A Jiu ist geheiratet worden, ob er will oder nicht. Jetzt muss er seine Frau an den Kaiserhof begleiten, um sich ihrem Vater vorzustellen. Bei Hofe wird er von allen Seiten bewundert, bestaunt und auch beneidet. Yuyi hat viele Halbbrüder, von denen die meisten harmlos sind, doch einer von ihnen, der vierte Halbbruder, zeigt sich gehässig und hinterhältig. Die Feindschaft zwischen den beiden entstand bereits in der Kindheit der beiden. Alles in allem ist das Leben am Kaiserhof eine einzige Fleischbeschau, die A Jiu wortlos über sich ergehen lassen muss (zum Glück ist er eh stumm).

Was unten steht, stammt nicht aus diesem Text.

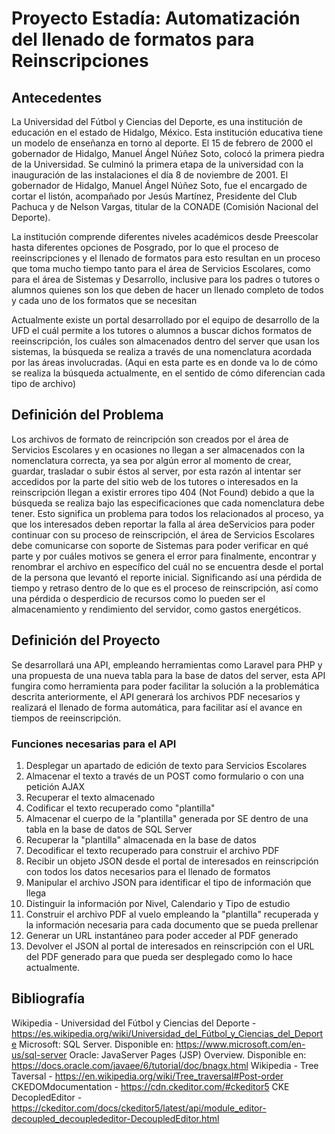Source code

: # Proyecto Estadía: Automatización del llenado de formatos para Reinscripciones


## Antecedentes
La Universidad del Fútbol y Ciencias del Deporte, es una institución de educación en el estado de Hidalgo, México. Esta institución educativa tiene un modelo de enseñanza en torno al deporte.
El 15 de febrero de 2000 el gobernador de Hidalgo, Manuel Ángel Núñez Soto, colocó la primera piedra de la Universidad. Se culminó la primera etapa de la universidad con la inauguración de las instalaciones el día 8 de noviembre de 2001. El gobernador de Hidalgo, Manuel Ángel Núñez Soto, fue el encargado de cortar el listón, acompañado por Jesús Martínez, Presidente del Club Pachuca y de Nelson Vargas, titular de la CONADE (Comisión Nacional del Deporte).

La institución comprende diferentes niveles académicos desde Preescolar hasta diferentes opciones de Posgrado, por lo que el proceso de reeinscripciones y el llenado de formatos para esto resultan en un proceso que toma mucho tiempo tanto para el área de Servicios Escolares, como para el área de Sistemas y Desarrollo, inclusive para los padres o tutores o alumnos quienes son los que deben de hacer un llenado completo de todos y cada uno de los formatos que se necesitan

Actualmente existe un portal desarrollado por el equipo de desarrollo de la UFD el cuál permite a los tutores o alumnos a buscar dichos formatos de reeinscripción, los cuáles son almacenados dentro del server que usan los sistemas, la búsqueda se realiza a través de una nomenclatura acordada por las áreas involucradas.
(Aqui en esta parte es en donde va lo de cómo se realiza la búsqueda actualmente, en el sentido de cómo diferencian cada tipo de archivo)


## Definición del Problema
Los archivos de formato de reincripción son creados por el área de Servicios Escolares y en ocasiones no llegan a ser almacenados con la nomenclatura correcta, ya sea por algún error al momento de crear, guardar, trasladar o subir éstos al server, por esta razón al intentar ser accedidos por la parte del sitio web de los tutores o interesados en la reinscripción llegan a existir errores tipo 404 (Not Found) debido a que la búsqueda se realiza bajo las especificaciones que cada nomenclatura debe tener. Esto significa un problema para todos los relacionados al proceso, ya que los interesados deben reportar la falla al área deServicios para poder continuar con su proceso de reinscripción, el área de Servicios Escolares debe comunicarse con soporte de Sistemas para poder verificar en qué parte y por cuáles motivos se genera el error para finalmente, encontrar y renombrar el archivo en específico del cuál no se encuentra desde el portal de la persona que levantó el reporte inicial. Significando así una pérdida de tiempo y retraso dentro de lo que es el proceso de reinscripción, así como una pérdida o desperdicio de recursos como lo pueden ser el almacenamiento y rendimiento del servidor, como gastos energéticos.


## Definición del Proyecto
Se desarrollará una API, empleando herramientas como Laravel para PHP y una propuesta de una nueva tabla para la base de datos del server, esta API fungira como herramienta para poder facilitar la solución a la problemática descrita anteriormente, el API generará los archivos PDF necesarios y realizará el llenado de forma automática, para facilitar así el avance en tiempos de reeinscripción.

### Funciones necesarias para el API
1. Desplegar un apartado de edición de texto para Servicios Escolares
2. Almacenar el texto a través de un POST como formulario o con una petición AJAX
3. Recuperar el texto almacenado
4. Codificar el texto recuperado como "plantilla"
5. Almacenar el cuerpo de la "plantilla" generada por SE dentro de una tabla en la base de datos de SQL Server
6. Recuperar la "plantilla" almacenada en la base de datos
7. Decodificar el texto recuperado para construir el archivo PDF
8. Recibir un objeto JSON desde el portal de interesados en reinscripción con todos los datos necesarios para el llenado de formatos
9. Manipular el archivo JSON para identificar el tipo de información que llega
10. Distinguir la información por Nivel, Calendario y Tipo de estudio
11. Construir el archivo PDF al vuelo empleando la "plantilla" recuperada y la información necesaria para cada documento que se pueda prellenar
12. Generar un URL instantáneo para poder acceder al PDF generado
13. Devolver el JSON al portal de interesados en reinscripción con el URL del PDF generado para que pueda ser desplegado como lo hace actualmente.







## Bibliografía 
Wikipedia - Universidad del Fútbol y Ciencias del Deporte - https://es.wikipedia.org/wiki/Universidad_del_Fútbol_y_Ciencias_del_Deporte
Microsoft: SQL Server. Disponible en: https://www.microsoft.com/en-us/sql-server
Oracle: JavaServer Pages (JSP) Overview. Disponible en: https://docs.oracle.com/javaee/6/tutorial/doc/bnagx.html
Wikipedia - Tree Taversal - https://en.wikipedia.org/wiki/Tree_traversal#Post-order
CKEDOMdocumentation - https://cdn.ckeditor.com/#ckeditor5
CKE DecopledEditor - https://ckeditor.com/docs/ckeditor5/latest/api/module_editor-decoupled_decouplededitor-DecoupledEditor.html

Die Zeichnungen sind noch immer so richtig gut, detailreich und realistisch und man bekommt einen guten Einblick in die Mode, das Gebaren am Hofe und die Art und Weise, wie sich jeder dort darstellt. Die Geschichte selbst jedoch kommt kaum in die Gänge. Spätestens jetzt ist jedem klar, wie außergewöhnlich A Jiu ist, nicht nur aufgrund seiner Schönheit, sondern auch seiner besonderen Fähigkeiten. Mir persönlich war es jedoch einfach ein bisschen zu wenig vom Plot her. Die Rivalität zwischen der Prinzessin und ihrem Bruder hatte für mich nicht genügend Potenzial, um dauerhaft zu fesseln oder diesen Flow zu entwickeln, wie es mir bei Band 1 geschehen ist. Ich möchte wissen, wie es weitergeht, hoffe jedoch, dass der dritte Teil ein wenig spannender ist.